Setelah selesai nyantri di Pondok Pesantren al-Qur’an al-Falah, yang dipimpin oleh KH. Q. Ahmad Syahid, aku memutuskan untuk meneruskan menjadi santri di Pondok Pesantren Al-Musaddadiyah Garut, pimpinan Prof. KH Anwar Musadadad, yang sudah lama wafat. Pertama kalinya aku menginjakan kaki di Garut, yang begitu beda dengan Bandung. Di Garut aku masih bisa melihat pepohonan yang rindang, sawah yang menghampar luas, serta udara yang sangat sejuk.

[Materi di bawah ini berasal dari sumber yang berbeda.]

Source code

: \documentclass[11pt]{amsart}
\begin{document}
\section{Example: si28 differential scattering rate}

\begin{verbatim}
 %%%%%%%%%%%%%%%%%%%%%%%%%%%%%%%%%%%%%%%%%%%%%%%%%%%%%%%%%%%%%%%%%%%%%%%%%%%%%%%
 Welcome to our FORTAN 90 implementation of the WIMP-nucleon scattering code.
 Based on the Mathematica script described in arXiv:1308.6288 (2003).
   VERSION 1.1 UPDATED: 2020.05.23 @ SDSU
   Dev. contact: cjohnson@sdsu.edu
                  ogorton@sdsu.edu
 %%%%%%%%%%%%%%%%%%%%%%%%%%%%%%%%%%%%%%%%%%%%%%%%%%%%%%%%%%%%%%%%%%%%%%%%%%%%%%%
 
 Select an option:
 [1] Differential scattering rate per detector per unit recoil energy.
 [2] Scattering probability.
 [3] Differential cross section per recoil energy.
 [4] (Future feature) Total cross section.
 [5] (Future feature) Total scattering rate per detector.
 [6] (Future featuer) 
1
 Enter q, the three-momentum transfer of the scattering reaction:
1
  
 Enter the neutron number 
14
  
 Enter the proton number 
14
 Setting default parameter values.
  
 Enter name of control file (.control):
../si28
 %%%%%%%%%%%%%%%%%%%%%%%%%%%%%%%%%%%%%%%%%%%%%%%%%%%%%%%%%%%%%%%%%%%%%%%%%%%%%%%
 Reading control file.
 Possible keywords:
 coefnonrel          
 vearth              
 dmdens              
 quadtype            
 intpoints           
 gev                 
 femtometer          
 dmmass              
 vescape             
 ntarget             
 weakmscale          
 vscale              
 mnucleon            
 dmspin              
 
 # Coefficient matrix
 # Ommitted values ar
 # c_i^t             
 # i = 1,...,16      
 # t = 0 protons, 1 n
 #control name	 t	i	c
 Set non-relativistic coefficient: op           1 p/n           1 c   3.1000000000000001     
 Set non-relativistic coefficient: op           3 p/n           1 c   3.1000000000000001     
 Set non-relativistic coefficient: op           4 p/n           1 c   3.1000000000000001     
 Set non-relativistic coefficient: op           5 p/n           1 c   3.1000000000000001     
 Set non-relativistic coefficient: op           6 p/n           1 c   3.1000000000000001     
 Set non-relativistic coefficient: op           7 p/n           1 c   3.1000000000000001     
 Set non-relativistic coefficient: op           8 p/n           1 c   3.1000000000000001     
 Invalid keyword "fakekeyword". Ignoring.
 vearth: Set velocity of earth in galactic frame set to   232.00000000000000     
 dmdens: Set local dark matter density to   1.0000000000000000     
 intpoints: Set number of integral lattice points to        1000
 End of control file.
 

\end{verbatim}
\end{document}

Di pesantren al-Falah, yang sangat diperdalam adalah al-Qur’an, sehingga tidak sedikit pesantren al-Falah mengeluarkan jebolan-jebolan yang jago ngaji. Sebut saja Muammar ZA, Nanang Qosim, Mariah Ulfah, H. Mu’min Ainul Mubarok, dan mungkin salah satunya adalah Abdul Mujib, salah seorang dosen Fakultas Dakwah UIN Bandung. Mereka adalah Qari-qari tingkat nasional dan internasional. Sedangkan al-Musaddadiyah adalah pesantren yang memperdalam Bahasa asing, terutama bahasa Inggris dan Bahasa Arab.